Seared Scallops With Asian Lime-chile Sauce
Total Time: 26 mins
Preparation Time: 20 mins
Cook Time: 6 mins
Ingredients
- Servings: 4
- 1 clove garlic, chopped
- 1 small hot chili pepper, chopped (2 1/2 inches long preferably red)
- 2 1/4 teaspoons sugar
- 2 tablespoons seasoned rice vinegar
- 2 tablespoons asian fish sauce
- 1 1/2 tablespoons water
- 1 tablespoon fresh lime juice
- 16 medium sea scallops (1 lb)
- 1 tablespoon olive oil
- 4 bamboo skewers (8-inch)
Recipe
- 1 soak skewers in water 30 minutes.
- 2 pound garlic, chile, and sugar to a fine paste with a mortar and pestle.

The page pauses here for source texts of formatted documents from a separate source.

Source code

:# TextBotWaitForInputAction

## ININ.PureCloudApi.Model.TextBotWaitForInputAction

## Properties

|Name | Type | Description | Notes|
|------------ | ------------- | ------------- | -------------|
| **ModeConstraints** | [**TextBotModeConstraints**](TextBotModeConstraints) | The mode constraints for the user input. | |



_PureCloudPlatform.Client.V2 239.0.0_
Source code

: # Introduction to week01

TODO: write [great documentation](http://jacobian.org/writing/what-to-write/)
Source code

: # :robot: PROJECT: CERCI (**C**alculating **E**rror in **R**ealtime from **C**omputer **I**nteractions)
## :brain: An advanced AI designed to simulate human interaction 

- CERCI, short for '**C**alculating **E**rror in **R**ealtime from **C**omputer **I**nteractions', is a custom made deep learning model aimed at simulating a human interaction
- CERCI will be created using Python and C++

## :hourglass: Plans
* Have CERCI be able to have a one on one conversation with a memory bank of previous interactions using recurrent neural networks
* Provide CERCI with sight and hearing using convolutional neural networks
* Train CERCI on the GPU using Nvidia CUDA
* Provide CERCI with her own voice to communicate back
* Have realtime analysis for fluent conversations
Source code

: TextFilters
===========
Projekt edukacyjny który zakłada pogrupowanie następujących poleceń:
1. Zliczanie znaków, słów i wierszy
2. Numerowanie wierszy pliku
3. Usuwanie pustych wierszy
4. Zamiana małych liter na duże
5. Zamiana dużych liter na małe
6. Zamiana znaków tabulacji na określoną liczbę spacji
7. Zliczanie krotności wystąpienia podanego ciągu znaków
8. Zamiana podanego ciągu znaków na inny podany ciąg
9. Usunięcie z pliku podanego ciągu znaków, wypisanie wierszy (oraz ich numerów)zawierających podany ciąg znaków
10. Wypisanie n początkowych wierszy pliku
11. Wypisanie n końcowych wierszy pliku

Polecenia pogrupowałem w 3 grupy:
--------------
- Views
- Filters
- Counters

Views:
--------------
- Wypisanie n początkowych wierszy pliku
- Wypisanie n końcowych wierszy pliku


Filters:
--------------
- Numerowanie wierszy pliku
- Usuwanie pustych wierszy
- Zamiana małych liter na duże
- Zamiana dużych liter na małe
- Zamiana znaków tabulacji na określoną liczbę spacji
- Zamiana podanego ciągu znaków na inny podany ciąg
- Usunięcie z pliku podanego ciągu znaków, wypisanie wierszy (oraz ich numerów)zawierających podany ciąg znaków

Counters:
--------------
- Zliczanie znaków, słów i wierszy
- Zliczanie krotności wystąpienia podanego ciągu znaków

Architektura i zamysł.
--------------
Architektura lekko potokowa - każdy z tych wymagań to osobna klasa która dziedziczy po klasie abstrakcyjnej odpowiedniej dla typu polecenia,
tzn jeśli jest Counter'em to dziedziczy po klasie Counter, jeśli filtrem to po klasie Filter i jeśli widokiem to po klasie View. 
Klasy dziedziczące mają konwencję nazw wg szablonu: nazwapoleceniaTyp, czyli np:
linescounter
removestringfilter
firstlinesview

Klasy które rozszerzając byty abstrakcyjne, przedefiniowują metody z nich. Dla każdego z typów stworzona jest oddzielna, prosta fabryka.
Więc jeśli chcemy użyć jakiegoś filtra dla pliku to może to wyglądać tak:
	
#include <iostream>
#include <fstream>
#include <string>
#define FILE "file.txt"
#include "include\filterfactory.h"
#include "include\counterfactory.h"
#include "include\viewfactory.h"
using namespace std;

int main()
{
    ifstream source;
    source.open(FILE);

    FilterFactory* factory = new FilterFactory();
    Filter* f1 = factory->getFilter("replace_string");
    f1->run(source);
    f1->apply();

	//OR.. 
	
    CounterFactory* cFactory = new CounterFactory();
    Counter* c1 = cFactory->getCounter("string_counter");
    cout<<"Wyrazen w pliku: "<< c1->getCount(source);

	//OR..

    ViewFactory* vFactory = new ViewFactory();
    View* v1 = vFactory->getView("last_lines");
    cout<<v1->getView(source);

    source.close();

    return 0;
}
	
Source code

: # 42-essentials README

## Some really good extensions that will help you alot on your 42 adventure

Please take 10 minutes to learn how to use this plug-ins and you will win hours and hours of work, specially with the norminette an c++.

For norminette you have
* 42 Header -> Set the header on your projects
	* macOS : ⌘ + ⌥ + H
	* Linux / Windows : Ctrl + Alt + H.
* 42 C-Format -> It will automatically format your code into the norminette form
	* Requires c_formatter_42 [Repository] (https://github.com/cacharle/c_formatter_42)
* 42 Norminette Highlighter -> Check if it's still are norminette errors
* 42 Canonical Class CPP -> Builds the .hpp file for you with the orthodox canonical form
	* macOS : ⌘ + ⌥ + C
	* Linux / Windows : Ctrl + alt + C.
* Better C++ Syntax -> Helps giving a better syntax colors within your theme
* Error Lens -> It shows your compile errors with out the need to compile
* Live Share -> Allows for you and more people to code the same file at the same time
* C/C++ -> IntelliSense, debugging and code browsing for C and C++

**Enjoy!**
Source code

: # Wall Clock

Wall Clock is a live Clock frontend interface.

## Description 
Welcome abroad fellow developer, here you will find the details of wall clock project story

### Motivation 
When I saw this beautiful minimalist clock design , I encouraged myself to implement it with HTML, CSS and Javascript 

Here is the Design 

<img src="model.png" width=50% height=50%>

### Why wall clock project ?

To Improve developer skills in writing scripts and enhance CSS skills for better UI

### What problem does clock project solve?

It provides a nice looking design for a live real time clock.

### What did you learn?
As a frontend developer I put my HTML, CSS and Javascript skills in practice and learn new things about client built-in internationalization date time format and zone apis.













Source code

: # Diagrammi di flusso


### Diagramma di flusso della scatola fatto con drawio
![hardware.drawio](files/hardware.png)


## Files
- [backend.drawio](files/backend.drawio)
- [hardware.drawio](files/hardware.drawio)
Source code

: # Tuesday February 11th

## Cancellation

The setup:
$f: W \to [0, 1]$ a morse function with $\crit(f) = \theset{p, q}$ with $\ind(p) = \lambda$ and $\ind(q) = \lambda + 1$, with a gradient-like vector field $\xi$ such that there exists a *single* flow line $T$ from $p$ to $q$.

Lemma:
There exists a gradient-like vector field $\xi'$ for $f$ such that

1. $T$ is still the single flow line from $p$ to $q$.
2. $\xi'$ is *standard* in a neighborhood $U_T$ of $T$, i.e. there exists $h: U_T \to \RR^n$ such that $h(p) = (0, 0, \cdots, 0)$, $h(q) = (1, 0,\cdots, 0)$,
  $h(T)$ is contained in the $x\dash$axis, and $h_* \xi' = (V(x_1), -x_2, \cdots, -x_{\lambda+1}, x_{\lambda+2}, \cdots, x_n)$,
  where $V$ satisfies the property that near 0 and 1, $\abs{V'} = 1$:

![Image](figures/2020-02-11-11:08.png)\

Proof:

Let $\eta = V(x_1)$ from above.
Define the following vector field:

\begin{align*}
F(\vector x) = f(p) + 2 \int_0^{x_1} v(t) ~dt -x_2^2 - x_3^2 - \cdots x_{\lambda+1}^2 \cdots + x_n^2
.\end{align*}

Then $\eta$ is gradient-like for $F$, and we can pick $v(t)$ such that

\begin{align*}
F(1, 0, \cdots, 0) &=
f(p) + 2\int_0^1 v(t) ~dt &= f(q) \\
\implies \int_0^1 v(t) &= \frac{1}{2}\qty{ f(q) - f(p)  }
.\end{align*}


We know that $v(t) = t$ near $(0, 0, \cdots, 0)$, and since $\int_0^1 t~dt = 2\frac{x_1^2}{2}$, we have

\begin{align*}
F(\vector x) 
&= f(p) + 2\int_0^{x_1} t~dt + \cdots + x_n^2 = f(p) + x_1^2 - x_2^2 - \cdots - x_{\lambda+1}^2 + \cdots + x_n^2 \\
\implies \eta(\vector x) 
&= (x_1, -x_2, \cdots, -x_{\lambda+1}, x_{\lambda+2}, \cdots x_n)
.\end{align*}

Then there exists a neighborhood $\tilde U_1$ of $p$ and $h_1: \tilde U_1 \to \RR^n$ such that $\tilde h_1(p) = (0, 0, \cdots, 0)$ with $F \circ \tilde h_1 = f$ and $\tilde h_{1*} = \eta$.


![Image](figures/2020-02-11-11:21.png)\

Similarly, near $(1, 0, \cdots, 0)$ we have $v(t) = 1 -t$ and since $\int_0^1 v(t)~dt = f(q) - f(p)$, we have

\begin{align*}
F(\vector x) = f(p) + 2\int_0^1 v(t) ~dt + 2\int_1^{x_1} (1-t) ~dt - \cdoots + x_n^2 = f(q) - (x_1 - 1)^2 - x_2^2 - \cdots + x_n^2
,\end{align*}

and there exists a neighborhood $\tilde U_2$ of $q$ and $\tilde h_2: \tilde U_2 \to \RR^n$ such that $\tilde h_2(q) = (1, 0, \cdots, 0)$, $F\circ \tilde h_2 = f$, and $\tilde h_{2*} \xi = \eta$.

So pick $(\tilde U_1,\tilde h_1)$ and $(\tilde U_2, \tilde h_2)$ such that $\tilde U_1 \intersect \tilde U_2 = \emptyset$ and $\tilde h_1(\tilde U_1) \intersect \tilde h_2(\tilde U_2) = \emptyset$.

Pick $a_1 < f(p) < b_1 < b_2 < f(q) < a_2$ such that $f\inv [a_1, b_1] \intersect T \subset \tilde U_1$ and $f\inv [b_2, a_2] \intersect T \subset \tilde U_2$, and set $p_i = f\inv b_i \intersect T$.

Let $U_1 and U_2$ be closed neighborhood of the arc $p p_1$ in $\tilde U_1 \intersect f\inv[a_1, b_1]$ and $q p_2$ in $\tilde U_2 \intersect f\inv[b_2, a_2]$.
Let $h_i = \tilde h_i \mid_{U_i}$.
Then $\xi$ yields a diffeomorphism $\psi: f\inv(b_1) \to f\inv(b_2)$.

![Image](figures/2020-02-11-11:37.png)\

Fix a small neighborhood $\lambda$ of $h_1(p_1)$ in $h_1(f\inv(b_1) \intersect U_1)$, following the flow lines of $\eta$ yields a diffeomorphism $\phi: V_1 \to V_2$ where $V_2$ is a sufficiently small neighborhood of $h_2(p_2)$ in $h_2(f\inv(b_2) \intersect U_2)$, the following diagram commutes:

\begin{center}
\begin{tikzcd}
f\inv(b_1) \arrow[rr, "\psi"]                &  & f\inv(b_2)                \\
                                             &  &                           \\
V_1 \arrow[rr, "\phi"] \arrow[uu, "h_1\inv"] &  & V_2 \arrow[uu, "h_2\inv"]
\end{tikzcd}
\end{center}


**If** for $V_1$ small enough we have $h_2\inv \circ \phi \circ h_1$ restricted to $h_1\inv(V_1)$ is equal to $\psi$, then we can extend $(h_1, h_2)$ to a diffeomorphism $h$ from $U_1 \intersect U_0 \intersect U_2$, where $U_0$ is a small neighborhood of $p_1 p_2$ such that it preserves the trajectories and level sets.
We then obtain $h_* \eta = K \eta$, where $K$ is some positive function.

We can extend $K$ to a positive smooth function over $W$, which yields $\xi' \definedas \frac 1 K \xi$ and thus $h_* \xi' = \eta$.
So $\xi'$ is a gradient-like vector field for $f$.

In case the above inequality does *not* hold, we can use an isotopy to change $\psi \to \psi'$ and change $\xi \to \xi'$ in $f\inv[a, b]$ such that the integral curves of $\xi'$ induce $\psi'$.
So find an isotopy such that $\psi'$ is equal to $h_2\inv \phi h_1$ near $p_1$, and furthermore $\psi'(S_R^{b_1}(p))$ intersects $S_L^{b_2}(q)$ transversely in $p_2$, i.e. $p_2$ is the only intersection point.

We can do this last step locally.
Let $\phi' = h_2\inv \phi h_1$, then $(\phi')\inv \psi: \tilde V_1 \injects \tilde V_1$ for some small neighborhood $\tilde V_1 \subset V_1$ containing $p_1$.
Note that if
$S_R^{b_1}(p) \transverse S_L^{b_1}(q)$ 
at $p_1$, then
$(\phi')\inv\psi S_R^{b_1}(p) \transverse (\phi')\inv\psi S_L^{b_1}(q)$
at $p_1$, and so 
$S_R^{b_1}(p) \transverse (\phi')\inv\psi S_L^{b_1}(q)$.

- 3 stir paste together with vinegar, fish sauce, water, and lime juice.
- 4 (alternatively, purée sauce ingredients together in a blender.) pat scallops dry.
- 5 thread 4 on each skewer then brush both sides with oil (2 teaspoons total for 4 skewers).
- 6 season scallops with salt and pepper.
- 7 brush a 12-inch nonstick skillet with remaining teaspoon oil and heat over high heat until hot but not smoking.
- 8 sear scallops, turning over once, until just cooked through, about 6 minutes total.
- 9 serve scallops with sauce spooned over.
- 10 cooks' note: sauce may be made 1 day ahead and chilled, covered.
- 11 bring to room temperature before serving.